Given information:
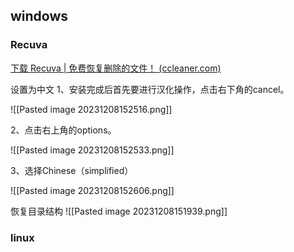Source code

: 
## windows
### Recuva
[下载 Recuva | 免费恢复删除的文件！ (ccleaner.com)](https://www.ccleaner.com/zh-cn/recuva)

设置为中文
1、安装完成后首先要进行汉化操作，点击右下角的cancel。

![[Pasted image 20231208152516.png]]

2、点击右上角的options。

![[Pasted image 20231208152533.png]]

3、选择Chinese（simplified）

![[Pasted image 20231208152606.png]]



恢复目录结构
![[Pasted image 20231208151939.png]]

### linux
==
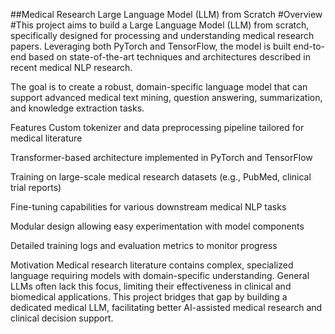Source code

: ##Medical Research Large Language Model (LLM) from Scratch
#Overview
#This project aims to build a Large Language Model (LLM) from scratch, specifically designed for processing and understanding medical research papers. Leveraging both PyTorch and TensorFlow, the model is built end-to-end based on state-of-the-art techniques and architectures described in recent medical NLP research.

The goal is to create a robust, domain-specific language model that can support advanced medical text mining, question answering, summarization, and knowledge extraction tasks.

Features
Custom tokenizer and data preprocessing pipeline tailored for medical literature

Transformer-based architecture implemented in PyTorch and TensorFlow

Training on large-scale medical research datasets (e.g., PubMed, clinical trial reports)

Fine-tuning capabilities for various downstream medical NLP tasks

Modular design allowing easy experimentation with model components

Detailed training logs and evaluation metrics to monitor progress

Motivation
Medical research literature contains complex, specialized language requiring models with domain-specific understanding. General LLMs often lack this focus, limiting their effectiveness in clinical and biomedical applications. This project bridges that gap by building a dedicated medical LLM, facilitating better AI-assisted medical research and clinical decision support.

Exercise brief: Your reply must consist solely of the count of lines in the listing above that hold the string "image".

Task solution: 4